WHAT TO WORK ON: Filter the entries down to the lines holding "comando", then copy those lines.

DATA UNDER STUDY:
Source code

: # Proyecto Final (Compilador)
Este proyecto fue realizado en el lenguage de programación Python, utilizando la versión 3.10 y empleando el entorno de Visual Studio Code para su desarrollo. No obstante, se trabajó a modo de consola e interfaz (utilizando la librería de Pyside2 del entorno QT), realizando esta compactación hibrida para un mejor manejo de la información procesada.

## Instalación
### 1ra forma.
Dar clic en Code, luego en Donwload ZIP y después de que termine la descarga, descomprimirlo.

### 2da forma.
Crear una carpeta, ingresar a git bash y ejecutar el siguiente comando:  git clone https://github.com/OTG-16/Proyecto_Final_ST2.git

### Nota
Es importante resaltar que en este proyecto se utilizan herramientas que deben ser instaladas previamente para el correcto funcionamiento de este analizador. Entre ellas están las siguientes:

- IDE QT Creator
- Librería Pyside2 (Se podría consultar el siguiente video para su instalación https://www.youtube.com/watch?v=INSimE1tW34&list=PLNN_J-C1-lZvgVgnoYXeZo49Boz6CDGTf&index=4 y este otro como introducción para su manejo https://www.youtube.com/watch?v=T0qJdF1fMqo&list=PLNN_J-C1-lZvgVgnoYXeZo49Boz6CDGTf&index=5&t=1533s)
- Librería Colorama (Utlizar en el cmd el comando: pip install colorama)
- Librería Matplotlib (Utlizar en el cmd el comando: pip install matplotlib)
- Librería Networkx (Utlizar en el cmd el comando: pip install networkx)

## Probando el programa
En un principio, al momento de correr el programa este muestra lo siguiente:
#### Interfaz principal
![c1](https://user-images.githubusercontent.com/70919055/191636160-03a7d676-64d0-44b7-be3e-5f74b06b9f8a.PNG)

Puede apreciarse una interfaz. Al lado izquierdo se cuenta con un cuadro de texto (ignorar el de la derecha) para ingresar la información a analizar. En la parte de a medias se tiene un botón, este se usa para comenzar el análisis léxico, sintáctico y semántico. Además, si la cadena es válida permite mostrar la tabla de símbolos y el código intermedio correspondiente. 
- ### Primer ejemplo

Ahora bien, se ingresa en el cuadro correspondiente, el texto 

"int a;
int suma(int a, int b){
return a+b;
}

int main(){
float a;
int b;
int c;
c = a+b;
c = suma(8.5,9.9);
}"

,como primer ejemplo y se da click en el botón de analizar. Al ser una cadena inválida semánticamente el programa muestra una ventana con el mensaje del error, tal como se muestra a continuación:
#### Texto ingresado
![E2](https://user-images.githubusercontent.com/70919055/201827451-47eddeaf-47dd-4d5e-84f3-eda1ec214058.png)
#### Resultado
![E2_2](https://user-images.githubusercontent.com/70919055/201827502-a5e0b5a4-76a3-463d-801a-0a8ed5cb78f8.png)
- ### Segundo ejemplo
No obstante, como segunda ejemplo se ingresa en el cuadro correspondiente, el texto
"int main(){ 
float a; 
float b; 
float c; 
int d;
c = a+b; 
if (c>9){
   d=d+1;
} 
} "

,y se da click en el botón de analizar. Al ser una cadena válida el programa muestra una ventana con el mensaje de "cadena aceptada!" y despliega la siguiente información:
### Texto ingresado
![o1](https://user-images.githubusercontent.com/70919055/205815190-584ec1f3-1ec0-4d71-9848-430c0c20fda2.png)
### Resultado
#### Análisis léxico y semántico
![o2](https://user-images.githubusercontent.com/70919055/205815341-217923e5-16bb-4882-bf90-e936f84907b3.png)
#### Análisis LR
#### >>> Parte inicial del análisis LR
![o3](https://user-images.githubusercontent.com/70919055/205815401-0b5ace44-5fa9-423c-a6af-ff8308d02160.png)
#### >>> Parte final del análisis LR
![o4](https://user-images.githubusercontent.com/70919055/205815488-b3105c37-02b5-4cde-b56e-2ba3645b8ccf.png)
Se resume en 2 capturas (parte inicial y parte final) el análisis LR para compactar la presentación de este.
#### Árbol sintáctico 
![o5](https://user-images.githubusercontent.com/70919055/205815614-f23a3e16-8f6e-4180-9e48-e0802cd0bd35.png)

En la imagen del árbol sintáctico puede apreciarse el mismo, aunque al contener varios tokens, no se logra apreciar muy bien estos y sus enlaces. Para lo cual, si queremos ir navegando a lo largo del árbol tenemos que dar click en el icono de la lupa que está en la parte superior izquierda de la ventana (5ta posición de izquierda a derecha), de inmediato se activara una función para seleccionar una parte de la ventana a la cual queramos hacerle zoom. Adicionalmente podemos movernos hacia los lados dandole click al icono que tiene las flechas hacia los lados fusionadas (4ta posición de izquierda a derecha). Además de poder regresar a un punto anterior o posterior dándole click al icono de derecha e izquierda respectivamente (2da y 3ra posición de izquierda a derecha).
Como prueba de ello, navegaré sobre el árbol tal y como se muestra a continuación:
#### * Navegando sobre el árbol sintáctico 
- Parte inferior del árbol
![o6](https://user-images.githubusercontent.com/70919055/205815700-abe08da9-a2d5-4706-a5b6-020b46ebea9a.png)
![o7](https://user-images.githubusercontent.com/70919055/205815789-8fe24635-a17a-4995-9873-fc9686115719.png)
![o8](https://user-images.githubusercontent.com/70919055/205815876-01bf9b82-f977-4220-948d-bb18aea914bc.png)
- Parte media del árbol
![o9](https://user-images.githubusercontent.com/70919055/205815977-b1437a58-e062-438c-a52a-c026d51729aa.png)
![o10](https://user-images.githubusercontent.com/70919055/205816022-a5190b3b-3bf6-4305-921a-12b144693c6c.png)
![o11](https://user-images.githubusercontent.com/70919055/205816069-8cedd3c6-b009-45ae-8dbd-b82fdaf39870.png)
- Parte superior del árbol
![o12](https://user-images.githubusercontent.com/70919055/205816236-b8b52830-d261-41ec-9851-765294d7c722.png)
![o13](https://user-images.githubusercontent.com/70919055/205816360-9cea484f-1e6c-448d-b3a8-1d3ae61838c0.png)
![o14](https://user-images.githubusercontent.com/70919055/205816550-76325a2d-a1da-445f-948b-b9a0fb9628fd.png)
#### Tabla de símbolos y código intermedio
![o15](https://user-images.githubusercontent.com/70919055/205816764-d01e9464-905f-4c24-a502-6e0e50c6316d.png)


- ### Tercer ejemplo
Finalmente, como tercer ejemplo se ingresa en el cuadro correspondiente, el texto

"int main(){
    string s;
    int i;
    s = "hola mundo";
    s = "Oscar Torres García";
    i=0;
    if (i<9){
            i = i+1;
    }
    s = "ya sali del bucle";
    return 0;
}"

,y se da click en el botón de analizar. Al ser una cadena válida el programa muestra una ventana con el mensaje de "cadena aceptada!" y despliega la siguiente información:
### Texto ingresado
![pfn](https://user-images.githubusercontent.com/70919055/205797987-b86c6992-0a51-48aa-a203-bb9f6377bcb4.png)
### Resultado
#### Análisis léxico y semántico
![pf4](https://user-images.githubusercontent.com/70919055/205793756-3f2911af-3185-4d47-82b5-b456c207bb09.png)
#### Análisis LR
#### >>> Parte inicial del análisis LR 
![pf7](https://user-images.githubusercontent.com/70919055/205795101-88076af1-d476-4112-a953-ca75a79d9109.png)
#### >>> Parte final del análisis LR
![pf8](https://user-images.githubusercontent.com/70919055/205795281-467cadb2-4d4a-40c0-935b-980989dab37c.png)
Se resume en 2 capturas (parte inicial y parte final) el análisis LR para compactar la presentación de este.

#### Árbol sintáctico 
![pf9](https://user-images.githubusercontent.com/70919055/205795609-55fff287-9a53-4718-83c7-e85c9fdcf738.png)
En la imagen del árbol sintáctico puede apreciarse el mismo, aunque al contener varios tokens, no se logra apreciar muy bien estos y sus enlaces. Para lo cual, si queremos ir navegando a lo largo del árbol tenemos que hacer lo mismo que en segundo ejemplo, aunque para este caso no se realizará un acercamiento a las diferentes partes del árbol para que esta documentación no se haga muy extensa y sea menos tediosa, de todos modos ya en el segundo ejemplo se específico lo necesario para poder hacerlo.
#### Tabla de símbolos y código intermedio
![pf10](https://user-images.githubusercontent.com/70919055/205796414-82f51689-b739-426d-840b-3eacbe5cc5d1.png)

EXERCISE RESPONSE:
Crear una carpeta, ingresar a git bash y ejecutar el siguiente comando:  git clone https://github.com/OTG-16/Proyecto_Final_ST2.git
- Librería Colorama (Utlizar en el cmd el comando: pip install colorama)
- Librería Matplotlib (Utlizar en el cmd el comando: pip install matplotlib)
- Librería Networkx (Utlizar en el cmd el comando: pip install networkx)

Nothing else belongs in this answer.